Das vielzitierte "Ende der Dialektik", zumindest der idealistischen, hat Adorno damit selbst vollzogen und für Theoretiker wie Luhmann eher mit den Boden bereitet. Und das weiß Luhmann auch. Die Negatitvität war ein Projekt, das nach heutiger Lektüre auch bei Adorno nicht vorbehaltlos umgesetzt wird. Aber man kann etwas beobachten: die Nichtidentität von Begriff und Begriffenem ist schon die Differenz von (Bewußtseins-) System und Umwelt, insoweit "Umwelt" ebensowenig abstrakt gesetzt werden kann wie "Sache". Ähnliches gilt für die Begriffe von "Autonomie der Kunst" versus "Autopoiesis des Kunstsystems". Die Autonomie der Kunst bedeutet, daß sie nichts anderem als ihrem eigenen, im einzelnen Werk je aufs neue sich manifestierendem Formgesetz folge (dazu Adorno: Vers une musique informelle, 1956, und Eco, Opera aperta, 1962). Auf letzteren sich zu berufen, zögert Luhmann nicht lange. Der Gedanke der "Autonomie der Kunst" bedeutet jedoch, daß das Werk sich selbst gestaltet. Zu recht fragt Luhmann, wie diese Version von Ästhetik unter dem Begriff der Negativität mit der gesellschaftskritischen Version zusammenzubringen sei. Aber das versucht Adorno gar nicht erst. Nur in der Beobachtung kann es so aussehen, als ob die autonome Kunst sich auf die ebenso autonom sich verwirklichende Gesellschaft beziehen würde. Sie hält, so Adorno, der Gesellschaft einen Spiegel vor - aber einen, in dem ganz andere Dinge zu betrachten sind als Gesellschaft. Das Gesellschaftskritische wäre demnach ein Teilaspekt des Scheincharakters der Kunst.

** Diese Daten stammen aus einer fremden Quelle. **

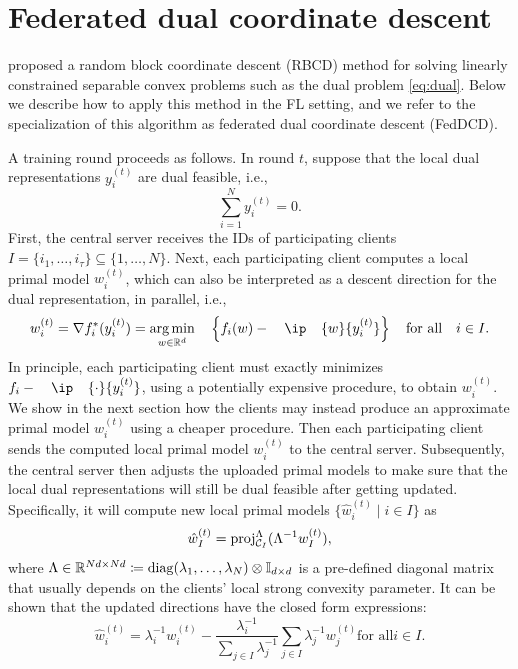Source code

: \section{Federated dual coordinate descent}
\label{sec:FedDCD}

\citet{necoara2017random} proposed a random block coordinate descent (RBCD) method for solving linearly constrained separable convex problems such as the dual problem \eqref{eq:dual}. Below we describe how to apply this method in the FL setting, and we refer to the specialization of this algorithm as federated dual coordinate descent (FedDCD).

A training round proceeds as follows. In round $t$, suppose that the local dual representations $y_i^{(t)}$ are dual feasible, i.e., 
\[\sum_{i=1}^N y_i^{(t)} = 0.\]
First, the central server receives the IDs of participating clients $I = \{i_1, \dots, i_\tau\} \subseteq \{1,\dots,N\}$. Next, each participating client computes a local primal model $w_i^{(t)}$, which can also be interpreted as a descent direction for the dual representation, in parallel, i.e., 
\begin{equation} \label{eq:exact_gradient}
    w_i^{(t)} = \nabla f_i^*(y_i^{(t)}) =  \argmin{w \in \Real^d}\enspace \left\{ f_i(w) - \ip{w}{y_i^{(t)}} \right\}  \text{for all} i \in I.
\end{equation}
In principle, each participating client must exactly minimizes $f_i - \ip{\cdot}{y_i^{(t)}}$, using a potentially expensive procedure, to obtain $w_i^{(t)}$. We show in the next section how the clients may instead produce an approximate primal model $w_i^{(t)}$ using a cheaper procedure.
Then each participating client sends the computed local primal model $w_i^{(t)}$ to the central server. Subsequently, the central server then adjusts the uploaded primal models to make sure that the local dual representations will still be dual feasible after getting updated. Specifically, it will compute new local primal models $\{\hat w_i^{(t)} \mid i \in I\}$ as 
\begin{equation} \label{eq:direction_adjust2}
    \hat w_I^{(t)} = \operatorname{proj}_{\mathcal{C}_I}^{\Lambda}(\Lambda^{-1}w_I^{(t)}), 
\end{equation}
where $\Lambda\in\mathbb{R}^{Nd \times Nd} \coloneqq \operatorname{diag}( \lambda_1, \ldots, \lambda_N ) \otimes \mathbb{I}_{d\times d}$ is a pre-defined diagonal matrix that usually depends on the clients' local strong convexity parameter. It can be shown that the updated directions have the closed form expressions:
\begin{equation*} %
    \hat w_i^{(t)} = \lambda_i^{-1}  w_i^{(t)} - \frac{\lambda_i^{-1}}{\sum_{j \in I} \lambda_j^{-1}}\sum_{j \in I} \lambda_j^{-1} w_j^{(t)}  \text{for all} i \in I. 
\end{equation*}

Fazit fürs erste: es ist Adorno kaum zu verübeln, wenn er weitgehend mit den Begriffen und Kategorien der klassischen Philosophie operierte, um zu einem anderen Verstehen zu gelangen - und hierin liegt auch die Zukunftsperspektive der Spätphilosophie Adornos. Sowenig wie Luhmann zu verübeln ist, daß es vor ihm schon andere gab, die an diesem Projekt gearbeitet haben. Es wäre jedoch fruchtbarer, Kontinuitäten und Diskontinuitäten auszumachen, als von "veraltet", "überholt" und "gescheitert" zu sprechen. Gescheitert wäre vielmehr Luhmann, wenn sich am Ende doch noch herausstellen sollte, dass die ihm zufolge ja real existierenden Systeme bloß Ideen sind, die als Identische in ihren Begriffen aufgehen. Dann nämlich bliebe er weit hinter der Negativen Dialektik zurück.